▶ WHAT YOU NEED TO DO
Lines in the entries below where the word "document" shows up should each be copied.

▶ DATA FOR THIS TASK
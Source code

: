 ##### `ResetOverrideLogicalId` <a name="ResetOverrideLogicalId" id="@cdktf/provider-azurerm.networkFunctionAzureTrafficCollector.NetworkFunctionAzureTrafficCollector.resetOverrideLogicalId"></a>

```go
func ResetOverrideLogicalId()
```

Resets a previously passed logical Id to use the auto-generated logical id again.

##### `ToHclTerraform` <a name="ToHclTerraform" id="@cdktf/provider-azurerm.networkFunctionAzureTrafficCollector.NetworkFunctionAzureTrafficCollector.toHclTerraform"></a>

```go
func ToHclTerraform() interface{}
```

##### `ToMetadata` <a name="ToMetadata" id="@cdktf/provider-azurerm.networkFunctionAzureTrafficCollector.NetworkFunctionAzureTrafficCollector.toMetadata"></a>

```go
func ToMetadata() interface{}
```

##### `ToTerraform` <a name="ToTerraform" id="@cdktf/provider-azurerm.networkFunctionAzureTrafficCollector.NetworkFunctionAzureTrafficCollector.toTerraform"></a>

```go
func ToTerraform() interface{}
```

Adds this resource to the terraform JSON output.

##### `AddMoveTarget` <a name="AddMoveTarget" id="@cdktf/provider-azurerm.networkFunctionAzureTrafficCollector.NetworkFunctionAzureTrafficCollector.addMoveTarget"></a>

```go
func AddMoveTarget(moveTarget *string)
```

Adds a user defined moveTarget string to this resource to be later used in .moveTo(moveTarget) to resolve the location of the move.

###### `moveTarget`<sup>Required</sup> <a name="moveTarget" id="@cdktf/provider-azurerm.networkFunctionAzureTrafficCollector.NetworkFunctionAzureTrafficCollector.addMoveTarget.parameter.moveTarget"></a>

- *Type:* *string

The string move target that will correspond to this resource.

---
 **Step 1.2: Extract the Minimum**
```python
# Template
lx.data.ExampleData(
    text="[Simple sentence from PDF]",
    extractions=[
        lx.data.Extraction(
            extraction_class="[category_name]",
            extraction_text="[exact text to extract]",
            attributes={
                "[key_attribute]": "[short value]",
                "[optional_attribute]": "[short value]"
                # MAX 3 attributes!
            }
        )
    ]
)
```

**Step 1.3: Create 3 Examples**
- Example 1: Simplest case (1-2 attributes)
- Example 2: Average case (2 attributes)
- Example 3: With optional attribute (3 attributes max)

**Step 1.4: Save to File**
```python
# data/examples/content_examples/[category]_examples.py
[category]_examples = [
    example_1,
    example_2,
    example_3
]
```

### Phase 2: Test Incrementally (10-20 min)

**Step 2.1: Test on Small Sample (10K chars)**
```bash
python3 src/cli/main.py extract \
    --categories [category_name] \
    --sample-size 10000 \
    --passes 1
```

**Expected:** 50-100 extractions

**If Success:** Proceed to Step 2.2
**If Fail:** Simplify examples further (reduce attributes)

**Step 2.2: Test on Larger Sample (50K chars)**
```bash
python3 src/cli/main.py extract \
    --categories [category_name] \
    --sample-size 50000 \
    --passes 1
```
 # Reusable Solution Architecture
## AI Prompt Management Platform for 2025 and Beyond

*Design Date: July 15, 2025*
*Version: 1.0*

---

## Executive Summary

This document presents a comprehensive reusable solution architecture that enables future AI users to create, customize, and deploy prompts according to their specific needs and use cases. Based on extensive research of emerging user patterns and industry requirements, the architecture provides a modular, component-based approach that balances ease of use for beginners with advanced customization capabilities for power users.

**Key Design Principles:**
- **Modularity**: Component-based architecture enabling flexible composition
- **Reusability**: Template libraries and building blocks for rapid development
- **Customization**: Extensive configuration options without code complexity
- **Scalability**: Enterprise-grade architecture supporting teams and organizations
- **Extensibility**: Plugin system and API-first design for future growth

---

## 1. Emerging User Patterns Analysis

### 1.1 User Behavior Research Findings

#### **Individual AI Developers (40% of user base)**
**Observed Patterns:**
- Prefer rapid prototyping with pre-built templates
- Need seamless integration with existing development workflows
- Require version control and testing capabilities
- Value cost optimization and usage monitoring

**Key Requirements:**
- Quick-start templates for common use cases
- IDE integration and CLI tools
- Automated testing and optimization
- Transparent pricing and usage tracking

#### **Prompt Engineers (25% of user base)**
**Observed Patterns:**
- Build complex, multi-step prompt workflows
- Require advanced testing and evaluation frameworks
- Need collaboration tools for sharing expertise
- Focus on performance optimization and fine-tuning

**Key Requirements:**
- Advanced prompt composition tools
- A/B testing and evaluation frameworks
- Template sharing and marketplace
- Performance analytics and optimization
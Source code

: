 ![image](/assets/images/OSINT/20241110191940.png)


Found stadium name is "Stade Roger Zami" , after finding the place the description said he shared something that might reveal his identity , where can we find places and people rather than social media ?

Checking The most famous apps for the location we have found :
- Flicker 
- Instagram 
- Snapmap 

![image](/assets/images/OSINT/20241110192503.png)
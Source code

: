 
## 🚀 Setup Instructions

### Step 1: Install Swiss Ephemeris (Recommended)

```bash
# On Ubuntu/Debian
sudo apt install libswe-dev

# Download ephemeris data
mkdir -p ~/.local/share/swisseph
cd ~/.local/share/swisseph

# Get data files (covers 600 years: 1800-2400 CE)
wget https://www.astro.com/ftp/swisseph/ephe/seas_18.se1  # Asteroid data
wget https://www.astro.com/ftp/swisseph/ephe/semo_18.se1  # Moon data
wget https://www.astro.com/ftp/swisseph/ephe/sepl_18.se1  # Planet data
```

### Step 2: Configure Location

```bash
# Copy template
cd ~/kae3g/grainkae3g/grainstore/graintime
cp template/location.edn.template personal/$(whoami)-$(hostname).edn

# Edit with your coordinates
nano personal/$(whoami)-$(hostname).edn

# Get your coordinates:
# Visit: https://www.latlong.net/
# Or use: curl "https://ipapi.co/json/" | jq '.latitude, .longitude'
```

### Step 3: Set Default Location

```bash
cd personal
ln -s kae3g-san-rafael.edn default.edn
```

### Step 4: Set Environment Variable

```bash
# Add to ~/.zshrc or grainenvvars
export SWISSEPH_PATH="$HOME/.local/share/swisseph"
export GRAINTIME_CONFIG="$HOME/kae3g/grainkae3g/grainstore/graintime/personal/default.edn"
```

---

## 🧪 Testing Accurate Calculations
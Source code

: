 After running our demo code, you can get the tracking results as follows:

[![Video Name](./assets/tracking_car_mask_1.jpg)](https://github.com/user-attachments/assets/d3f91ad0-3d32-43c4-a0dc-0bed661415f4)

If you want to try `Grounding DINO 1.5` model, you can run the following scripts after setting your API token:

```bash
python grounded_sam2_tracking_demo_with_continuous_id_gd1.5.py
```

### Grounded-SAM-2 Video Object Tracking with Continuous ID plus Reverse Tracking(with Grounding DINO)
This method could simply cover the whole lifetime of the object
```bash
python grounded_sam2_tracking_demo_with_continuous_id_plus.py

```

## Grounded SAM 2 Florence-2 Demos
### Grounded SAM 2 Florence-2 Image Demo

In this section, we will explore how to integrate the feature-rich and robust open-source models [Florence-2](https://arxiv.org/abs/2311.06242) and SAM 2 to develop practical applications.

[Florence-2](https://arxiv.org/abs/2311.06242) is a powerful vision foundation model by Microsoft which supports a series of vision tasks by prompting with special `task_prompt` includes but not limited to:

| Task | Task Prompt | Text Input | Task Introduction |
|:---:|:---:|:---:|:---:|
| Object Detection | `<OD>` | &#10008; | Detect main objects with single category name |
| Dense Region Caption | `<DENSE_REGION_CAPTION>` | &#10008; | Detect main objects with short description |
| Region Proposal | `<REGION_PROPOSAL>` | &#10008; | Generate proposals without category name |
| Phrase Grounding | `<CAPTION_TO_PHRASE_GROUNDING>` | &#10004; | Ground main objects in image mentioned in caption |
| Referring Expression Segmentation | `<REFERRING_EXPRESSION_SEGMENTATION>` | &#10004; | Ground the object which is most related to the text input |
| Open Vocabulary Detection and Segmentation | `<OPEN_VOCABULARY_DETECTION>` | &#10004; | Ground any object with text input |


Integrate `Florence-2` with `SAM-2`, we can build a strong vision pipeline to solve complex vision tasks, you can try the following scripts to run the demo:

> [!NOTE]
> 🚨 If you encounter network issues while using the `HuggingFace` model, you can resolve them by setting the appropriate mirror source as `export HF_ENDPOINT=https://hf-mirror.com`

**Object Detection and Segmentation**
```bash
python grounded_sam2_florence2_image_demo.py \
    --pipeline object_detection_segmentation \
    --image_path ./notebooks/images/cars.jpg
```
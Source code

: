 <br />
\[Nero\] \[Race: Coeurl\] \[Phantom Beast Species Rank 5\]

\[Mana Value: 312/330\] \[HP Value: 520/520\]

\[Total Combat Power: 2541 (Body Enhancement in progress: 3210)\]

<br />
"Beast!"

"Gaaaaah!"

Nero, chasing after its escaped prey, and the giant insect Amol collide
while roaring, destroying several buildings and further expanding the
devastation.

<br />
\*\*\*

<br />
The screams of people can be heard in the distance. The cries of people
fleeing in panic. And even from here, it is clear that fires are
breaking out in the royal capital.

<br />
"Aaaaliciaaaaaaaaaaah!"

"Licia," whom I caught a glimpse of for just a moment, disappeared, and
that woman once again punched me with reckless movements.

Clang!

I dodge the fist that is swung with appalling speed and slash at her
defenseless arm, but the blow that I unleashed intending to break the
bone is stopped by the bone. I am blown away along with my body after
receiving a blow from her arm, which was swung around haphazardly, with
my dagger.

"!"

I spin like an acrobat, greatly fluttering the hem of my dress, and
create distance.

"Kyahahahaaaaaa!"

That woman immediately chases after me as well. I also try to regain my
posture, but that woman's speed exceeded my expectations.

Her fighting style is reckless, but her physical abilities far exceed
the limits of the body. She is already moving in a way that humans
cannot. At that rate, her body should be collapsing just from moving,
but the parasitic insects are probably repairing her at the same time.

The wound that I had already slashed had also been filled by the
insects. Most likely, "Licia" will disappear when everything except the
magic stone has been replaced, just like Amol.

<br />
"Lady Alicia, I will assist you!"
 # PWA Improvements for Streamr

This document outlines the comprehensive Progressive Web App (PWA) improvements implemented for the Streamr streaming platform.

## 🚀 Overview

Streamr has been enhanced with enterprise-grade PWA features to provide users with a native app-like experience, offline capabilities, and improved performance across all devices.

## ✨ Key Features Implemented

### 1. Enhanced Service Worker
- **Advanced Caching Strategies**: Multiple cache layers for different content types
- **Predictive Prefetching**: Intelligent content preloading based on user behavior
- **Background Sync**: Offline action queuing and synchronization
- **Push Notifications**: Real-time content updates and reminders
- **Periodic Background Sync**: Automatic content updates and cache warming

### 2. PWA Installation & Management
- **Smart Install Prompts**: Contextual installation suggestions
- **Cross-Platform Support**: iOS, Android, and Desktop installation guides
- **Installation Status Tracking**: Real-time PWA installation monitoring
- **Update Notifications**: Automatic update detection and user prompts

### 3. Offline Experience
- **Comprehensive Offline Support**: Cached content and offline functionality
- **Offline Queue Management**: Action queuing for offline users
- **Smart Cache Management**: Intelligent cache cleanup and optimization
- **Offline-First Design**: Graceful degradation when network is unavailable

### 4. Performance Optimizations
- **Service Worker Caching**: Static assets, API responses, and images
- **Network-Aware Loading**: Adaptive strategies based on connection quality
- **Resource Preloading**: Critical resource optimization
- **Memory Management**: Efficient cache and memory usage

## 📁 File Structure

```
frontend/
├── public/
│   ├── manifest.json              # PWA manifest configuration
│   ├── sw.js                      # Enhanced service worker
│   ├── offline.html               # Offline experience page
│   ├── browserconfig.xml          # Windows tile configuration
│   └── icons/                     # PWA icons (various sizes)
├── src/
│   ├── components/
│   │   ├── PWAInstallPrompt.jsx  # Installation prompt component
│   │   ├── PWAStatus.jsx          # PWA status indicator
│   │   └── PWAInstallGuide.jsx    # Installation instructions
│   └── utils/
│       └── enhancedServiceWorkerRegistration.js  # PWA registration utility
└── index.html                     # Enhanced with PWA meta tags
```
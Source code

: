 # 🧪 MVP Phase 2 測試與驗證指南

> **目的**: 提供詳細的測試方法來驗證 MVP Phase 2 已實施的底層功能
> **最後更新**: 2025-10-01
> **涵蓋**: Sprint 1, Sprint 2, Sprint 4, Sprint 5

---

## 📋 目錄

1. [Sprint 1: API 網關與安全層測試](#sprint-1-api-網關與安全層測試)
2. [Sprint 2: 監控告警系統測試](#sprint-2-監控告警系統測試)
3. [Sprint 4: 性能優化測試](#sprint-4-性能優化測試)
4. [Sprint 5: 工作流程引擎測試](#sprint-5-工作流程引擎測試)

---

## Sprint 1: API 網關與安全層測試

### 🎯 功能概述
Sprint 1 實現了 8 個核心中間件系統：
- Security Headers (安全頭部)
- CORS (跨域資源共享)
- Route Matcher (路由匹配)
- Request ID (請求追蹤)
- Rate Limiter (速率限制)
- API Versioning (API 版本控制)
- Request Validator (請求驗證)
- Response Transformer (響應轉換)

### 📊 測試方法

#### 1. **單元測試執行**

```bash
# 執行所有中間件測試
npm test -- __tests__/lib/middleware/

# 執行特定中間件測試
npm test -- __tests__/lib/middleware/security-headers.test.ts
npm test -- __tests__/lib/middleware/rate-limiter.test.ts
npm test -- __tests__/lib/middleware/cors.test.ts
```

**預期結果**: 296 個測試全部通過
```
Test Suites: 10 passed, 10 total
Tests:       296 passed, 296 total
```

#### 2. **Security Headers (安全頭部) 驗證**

▶ ANSWER AREA
This document presents a comprehensive reusable solution architecture that enables future AI users to create, customize, and deploy prompts according to their specific needs and use cases. Based on extensive research of emerging user patterns and industry requirements, the architecture provides a modular, component-based approach that balances ease of use for beginners with advanced customization capabilities for power users.
This document outlines the comprehensive Progressive Web App (PWA) improvements implemented for the Streamr streaming platform.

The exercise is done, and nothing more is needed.